Nitric oxide (NO) is rapidly oxidized in culture medium into nitrite, which accumulates in the sample and can be easily correlated with NO production. Therefore, nitrite concentration was determined using the Griess assay (Promega, Madison, MI). Fifty microliters of cell culture supernatant was added to a 96 well-plate and mixed with 50 μL of 1% sulfanilamide in 5% phosphoric acid solution and incubated for 5 min at room temperature in the dark. Then, 50 μL of 0.1% N-1-naphthylethylenediamine dihydrochloride (NED) aqueous solution was added to each well. The plate was incubated for an additional 10 min, and absorbance was measured at 560 nm using a microplate reader. To determine the nitrite concentration in each sample, a standard curve was prepared using nitrite standard solution and culture medium as matrix.

Determination of VEGF expression from bipartite plasmids with ELISA

At 36 hours after transfection of AD-293 cells with 0.3μg/well plasmids, culture medium of AD 293 cells were collected.
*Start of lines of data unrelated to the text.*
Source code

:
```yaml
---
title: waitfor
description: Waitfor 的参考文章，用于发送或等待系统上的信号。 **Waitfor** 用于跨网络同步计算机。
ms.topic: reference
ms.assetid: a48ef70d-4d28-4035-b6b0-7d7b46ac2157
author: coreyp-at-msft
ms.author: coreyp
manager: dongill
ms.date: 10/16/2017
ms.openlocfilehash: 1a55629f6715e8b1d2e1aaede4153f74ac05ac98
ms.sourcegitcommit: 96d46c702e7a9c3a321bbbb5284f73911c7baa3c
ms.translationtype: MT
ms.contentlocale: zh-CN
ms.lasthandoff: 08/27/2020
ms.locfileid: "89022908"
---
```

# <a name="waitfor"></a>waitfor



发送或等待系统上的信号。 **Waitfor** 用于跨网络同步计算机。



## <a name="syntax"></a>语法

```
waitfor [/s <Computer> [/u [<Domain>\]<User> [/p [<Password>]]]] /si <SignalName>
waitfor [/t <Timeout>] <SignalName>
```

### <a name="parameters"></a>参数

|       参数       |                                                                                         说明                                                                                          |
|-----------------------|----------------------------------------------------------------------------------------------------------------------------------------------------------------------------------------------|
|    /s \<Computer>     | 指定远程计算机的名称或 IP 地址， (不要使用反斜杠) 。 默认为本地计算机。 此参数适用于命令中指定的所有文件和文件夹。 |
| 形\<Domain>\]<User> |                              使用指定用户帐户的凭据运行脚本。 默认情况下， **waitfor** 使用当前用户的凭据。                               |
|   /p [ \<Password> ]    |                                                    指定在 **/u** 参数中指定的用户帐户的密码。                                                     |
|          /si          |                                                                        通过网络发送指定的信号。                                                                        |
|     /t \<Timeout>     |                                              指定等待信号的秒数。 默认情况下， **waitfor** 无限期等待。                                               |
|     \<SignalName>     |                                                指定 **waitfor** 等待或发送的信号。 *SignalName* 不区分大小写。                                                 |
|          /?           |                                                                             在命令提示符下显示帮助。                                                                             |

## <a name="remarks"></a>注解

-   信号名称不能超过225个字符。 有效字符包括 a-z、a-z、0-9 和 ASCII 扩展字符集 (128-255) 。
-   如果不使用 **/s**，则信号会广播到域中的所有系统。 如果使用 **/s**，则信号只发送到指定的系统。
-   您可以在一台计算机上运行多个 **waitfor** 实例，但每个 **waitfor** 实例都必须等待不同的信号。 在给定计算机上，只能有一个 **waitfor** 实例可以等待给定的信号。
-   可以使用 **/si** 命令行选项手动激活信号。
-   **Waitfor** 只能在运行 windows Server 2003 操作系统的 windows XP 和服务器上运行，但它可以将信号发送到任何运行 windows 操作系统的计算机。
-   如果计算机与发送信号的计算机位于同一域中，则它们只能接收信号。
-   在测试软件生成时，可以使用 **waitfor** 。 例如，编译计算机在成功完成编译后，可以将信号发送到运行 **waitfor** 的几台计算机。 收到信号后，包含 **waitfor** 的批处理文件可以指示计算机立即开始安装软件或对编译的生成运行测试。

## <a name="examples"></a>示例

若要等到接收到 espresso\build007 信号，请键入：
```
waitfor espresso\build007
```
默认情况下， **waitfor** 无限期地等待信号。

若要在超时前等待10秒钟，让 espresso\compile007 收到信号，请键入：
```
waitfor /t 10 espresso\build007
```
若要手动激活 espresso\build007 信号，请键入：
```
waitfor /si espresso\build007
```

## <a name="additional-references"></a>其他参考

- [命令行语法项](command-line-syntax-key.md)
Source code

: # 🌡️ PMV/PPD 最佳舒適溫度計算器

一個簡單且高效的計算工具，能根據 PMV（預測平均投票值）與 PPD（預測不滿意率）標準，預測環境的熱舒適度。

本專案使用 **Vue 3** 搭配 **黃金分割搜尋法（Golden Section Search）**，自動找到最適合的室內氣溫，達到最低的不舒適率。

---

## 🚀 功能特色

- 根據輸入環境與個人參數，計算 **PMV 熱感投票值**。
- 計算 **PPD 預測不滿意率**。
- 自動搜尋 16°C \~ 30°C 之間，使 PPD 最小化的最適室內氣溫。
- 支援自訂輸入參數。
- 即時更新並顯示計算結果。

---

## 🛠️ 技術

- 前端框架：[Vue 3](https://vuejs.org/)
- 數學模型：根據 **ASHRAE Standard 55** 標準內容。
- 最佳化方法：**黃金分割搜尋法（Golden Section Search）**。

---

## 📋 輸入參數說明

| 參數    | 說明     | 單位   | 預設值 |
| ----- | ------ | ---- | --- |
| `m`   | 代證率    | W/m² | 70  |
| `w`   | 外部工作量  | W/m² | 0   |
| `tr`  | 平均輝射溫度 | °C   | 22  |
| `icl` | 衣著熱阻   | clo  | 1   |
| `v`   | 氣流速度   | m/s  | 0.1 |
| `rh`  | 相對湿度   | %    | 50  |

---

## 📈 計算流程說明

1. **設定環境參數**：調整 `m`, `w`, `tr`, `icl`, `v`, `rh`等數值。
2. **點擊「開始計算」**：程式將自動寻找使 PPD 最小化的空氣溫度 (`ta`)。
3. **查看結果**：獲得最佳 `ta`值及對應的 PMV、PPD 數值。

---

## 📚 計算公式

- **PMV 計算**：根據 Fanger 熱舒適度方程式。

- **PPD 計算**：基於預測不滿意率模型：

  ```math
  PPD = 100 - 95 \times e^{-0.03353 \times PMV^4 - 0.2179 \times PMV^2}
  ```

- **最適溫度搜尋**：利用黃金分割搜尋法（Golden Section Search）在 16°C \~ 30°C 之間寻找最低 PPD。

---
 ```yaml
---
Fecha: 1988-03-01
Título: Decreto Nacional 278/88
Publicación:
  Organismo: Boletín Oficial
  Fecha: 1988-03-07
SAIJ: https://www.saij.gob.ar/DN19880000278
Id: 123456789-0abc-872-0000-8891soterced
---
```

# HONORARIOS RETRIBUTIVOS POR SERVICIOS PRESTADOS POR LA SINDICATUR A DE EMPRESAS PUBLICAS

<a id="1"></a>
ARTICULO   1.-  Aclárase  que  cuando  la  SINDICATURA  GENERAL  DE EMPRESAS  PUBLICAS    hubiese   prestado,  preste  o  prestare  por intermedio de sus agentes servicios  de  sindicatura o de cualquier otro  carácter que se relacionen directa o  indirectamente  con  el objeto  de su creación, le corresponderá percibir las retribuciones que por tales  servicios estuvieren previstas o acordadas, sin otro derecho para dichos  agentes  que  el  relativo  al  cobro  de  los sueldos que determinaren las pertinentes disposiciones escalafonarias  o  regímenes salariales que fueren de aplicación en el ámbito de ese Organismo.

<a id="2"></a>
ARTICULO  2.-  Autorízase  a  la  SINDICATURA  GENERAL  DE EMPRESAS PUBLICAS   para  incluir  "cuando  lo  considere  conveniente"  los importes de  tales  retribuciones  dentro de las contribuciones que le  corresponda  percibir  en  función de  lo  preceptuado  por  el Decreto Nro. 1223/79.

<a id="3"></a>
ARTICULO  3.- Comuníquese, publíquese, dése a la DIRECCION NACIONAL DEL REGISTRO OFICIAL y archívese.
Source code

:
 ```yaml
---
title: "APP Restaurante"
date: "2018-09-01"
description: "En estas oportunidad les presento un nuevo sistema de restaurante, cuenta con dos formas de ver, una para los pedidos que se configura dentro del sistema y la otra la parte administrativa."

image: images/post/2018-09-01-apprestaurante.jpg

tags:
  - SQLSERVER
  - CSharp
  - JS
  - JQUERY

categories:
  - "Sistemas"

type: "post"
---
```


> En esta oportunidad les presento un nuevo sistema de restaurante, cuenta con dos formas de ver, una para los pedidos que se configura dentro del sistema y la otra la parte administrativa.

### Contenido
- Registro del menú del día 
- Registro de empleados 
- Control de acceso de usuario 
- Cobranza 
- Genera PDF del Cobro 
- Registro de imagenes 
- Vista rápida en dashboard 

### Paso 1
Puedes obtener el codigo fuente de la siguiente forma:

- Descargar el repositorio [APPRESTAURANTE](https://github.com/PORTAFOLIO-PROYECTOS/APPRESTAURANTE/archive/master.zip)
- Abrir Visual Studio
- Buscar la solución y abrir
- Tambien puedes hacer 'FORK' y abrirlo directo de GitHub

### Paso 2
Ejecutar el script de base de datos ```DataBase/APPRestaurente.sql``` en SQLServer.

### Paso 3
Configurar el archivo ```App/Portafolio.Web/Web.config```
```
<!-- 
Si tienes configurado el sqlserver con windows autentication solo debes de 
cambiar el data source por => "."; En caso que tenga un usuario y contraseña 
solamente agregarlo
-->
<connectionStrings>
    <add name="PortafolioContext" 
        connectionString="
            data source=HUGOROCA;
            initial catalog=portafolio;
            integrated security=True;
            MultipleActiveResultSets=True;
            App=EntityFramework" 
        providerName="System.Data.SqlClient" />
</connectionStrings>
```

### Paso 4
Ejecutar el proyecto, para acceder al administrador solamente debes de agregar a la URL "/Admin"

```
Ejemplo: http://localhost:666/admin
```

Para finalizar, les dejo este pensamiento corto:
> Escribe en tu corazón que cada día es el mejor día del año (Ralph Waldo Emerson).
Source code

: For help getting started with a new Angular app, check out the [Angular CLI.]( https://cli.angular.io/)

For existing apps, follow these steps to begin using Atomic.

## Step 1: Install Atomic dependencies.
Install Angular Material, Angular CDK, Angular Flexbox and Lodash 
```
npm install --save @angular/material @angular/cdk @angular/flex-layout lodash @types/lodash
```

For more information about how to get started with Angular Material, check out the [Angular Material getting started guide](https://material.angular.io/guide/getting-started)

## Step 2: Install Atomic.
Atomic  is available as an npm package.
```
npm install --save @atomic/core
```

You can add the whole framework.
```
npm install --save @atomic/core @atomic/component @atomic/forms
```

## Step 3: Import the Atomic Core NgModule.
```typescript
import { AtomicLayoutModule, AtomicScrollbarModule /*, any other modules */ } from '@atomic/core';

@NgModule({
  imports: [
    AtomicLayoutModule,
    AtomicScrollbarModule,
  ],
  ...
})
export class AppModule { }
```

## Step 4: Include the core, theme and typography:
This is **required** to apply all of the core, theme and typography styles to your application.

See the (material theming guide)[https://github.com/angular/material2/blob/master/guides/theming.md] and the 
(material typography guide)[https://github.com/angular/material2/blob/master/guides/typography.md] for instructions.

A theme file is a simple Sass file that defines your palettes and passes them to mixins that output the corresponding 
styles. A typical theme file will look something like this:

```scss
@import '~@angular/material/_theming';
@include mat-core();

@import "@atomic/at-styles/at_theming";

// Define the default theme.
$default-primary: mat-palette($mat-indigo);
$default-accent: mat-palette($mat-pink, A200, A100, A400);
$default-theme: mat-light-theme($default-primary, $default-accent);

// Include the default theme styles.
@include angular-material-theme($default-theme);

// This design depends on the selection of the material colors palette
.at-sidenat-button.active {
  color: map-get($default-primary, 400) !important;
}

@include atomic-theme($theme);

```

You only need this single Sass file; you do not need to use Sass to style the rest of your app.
The VEGF concentration in the culture medium was measured by ELISA according to the manufacture's protocol (R& D systems, Minneapolis, MN).


Effect of targeting sequence on iNOS gene silencing

Targeting sequence is one of the most important elements for effective gene silencing. Therefore, we first screened five plasmids encoding shRNA targeting different regions of human iNOS gene. The targeting sequences of different plasmids are listed in Figure 1A. To find the most potent targeting sequence, plasmids expressing shRNA against five different iNOS mRNA regions were co-transfected with piNOS into AD 293 cells. Plasmid with scrambled sequence was used as a control. At 24 hours after transfection, NO production from iNOS gene expression was measured as nitrite by Griess Assay. As demonstrated in Figure 1B, all five shRNA expression plasmids were able to silence iNOS expression and among them the 4060 showed 66% reduction of NO production (p<0.01). Therefore, the targeting sequence 4060 was used in the following experiments for shRNA or miRNA based shRNA construction.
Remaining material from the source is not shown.